The medical oncologist sighed, as if she answered this question often. “Fifty-fifty, one year.”
Throughout this encounter, I had been an observer, a mere medical student among much more powerful resident and attending physicians. I continued to observe, as the translator conveyed her interpretation of the oncologist’s answer, and Nari closed her eyes and nodded. In that moment, I felt that something was off. I cannot explain what struck me — was it the translator’s relatively ambivalent demeanor, or was it Nari’s lack of immediate despair? I had an indescribable instinct that something had quite literally been lost in translation.
Still, I stayed quiet. The medical oncologist had moved on, and I did not want to rudely interrupt.
I did not feel it was my place. I was, after all, only a medical student, the lowest-ranking member of the healthcare team in the room. Besides, no one else had noticed anything wrong. Maybe I had misunderstood.
My instinct continued to nag at me, however. After another ten or fifteen minutes, when we exited the room, the translator came with us. My attending announced that we would bring Ley to our department later in the afternoon for a whole brain treatment planning scan. At this point, I found a pause to respectfully interject.
“Sorry, Doctor, but I have a question.” I looked at the translator. “When Nari asked how much time Ley has left, did you tell her that he will live until he is fifty to fifty-one years old?”
The translator nodded, wide-eyed and suddenly afraid.
I looked at my resident, and then at my attending. “I was afraid of that.” Again, I looked at the translator. “I think when the medical oncologist answered that question, what she was trying to say was there is a fifty percent chance that he survives even one year.”
The translator gasped, her fears confirmed. “Oh dear. I did not translate that correctly. I said fifty, fifty-one years, so his mother thinks he has fifteen years left.”
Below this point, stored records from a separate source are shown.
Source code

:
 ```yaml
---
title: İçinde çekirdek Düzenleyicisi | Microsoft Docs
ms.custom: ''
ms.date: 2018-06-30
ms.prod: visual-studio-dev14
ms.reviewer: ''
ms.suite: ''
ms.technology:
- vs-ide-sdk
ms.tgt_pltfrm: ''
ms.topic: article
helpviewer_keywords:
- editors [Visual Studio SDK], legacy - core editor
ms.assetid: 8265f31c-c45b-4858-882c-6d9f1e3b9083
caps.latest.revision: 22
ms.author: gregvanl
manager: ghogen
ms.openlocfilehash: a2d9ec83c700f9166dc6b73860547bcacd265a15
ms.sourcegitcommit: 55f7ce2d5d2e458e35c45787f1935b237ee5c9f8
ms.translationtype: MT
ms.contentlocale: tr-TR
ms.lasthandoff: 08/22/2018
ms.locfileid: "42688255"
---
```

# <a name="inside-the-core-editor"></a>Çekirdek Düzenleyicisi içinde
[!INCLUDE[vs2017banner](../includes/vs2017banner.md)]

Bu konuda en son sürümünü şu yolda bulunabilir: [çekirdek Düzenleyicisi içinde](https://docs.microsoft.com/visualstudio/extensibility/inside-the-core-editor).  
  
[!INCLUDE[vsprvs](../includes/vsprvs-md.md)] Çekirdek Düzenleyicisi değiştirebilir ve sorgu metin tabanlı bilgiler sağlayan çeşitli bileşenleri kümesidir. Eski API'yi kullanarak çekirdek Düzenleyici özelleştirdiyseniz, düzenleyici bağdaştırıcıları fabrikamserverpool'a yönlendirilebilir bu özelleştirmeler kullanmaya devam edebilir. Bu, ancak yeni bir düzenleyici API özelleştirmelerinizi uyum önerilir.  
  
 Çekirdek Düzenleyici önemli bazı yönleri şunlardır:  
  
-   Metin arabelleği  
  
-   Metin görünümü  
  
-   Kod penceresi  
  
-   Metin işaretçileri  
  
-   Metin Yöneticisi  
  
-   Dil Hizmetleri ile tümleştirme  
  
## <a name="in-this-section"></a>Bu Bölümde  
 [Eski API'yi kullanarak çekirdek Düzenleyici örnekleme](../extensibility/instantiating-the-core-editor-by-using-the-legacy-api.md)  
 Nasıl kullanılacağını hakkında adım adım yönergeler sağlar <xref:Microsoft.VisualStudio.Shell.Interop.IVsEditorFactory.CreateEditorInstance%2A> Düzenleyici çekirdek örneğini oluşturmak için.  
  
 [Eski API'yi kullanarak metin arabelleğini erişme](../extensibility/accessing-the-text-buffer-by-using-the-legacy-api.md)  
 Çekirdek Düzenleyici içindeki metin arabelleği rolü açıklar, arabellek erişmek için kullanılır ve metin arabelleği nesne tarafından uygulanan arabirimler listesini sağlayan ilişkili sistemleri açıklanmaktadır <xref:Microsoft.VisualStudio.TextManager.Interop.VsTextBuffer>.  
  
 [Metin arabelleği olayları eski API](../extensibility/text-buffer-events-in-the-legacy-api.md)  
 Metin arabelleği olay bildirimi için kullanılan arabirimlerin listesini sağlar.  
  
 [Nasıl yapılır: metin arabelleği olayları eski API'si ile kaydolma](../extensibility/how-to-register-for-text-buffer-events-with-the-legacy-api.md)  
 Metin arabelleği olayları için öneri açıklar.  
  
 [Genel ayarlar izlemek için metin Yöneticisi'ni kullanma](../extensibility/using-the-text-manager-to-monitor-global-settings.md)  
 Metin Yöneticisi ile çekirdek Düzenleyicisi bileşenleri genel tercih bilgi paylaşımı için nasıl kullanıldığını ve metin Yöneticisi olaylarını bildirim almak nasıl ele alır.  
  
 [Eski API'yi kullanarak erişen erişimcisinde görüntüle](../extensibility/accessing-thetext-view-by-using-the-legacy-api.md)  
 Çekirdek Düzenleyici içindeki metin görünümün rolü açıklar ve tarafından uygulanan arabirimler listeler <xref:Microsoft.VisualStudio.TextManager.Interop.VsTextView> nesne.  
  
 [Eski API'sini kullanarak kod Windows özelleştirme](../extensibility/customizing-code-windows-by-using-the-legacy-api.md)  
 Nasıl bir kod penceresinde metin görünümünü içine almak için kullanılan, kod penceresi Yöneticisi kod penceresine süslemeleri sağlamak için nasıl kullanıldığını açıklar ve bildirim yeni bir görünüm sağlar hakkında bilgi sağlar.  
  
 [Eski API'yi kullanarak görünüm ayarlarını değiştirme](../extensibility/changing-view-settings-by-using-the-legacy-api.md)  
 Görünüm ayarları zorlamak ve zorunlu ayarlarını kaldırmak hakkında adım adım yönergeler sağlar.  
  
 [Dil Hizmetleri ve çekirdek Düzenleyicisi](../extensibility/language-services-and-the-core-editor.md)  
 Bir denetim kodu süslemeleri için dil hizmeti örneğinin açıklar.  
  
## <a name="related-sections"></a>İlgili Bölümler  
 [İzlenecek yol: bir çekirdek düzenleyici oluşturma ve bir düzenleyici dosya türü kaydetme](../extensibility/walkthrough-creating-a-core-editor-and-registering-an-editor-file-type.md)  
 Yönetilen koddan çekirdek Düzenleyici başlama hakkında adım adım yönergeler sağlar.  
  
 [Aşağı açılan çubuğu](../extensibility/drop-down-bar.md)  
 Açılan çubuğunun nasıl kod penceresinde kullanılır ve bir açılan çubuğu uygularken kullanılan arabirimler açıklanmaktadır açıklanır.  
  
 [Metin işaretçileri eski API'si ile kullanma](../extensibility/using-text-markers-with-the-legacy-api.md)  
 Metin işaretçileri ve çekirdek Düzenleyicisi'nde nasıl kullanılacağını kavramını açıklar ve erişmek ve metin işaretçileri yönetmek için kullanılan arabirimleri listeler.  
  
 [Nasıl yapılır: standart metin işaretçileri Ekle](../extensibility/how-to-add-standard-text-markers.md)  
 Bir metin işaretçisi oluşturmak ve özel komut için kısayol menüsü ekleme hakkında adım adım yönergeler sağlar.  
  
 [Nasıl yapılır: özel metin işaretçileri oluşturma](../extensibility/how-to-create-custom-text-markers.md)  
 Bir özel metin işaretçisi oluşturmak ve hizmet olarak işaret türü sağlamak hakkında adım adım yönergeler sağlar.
There was a bleak silence. “We should correct that,” the resident noted. “We need to tell her there was a mistake.”
The attending smacked his lips irately. “And this is why I never tell my patients exact timeframes.”
“When should we tell her?” I asked. The attending glanced at his watch, and the growing list of patients he needed to see. “We can tell her this afternoon, when he comes for the planning scan.”
Again, a knot twisted in my stomach, and my instinct was to protest. Nari deserved to know now. We could not leave her with a false sense of hope until this afternoon. But, my training had allowed me to become somewhat deferential. I did not want to contradict the attending, so I stayed quiet.
“No,” the translator objected, rather vehemently. “We need to tell her now. This is a big deal.”
The attending reacted as if he had snapped out of a reverie. He shook his head, as if to say ‘What was I thinking?’ “You’re right. I was wrong. Let’s fix this now.”
And so we did. We reentered the room, and the translator corrected Nari’s understanding of Ley’s life expectancy. There was the cry that I had expected, the complete despondency. It hurt to witness, but it is what needed to happen.
It has been years since this encounter, but I will never forget the lessons it taught me. Differences in rank within the healthcare system can often silence our better instincts. Especially as a student, but sometimes even down the road, it is tempting to stay quiet and observe, out of respect for and sometimes fear of our superiors.
I am so glad I thought to say something that day, even if not at the correct moment. My instinct had been right, and somehow, I had caught a miscommunication. However, in a second opportunity to advocate for Nari, I stayed silent and almost let us delay the righting of our wrong. That day, the translator showed the courage to respectfully contradict our attending, and at once, she changed his perspective.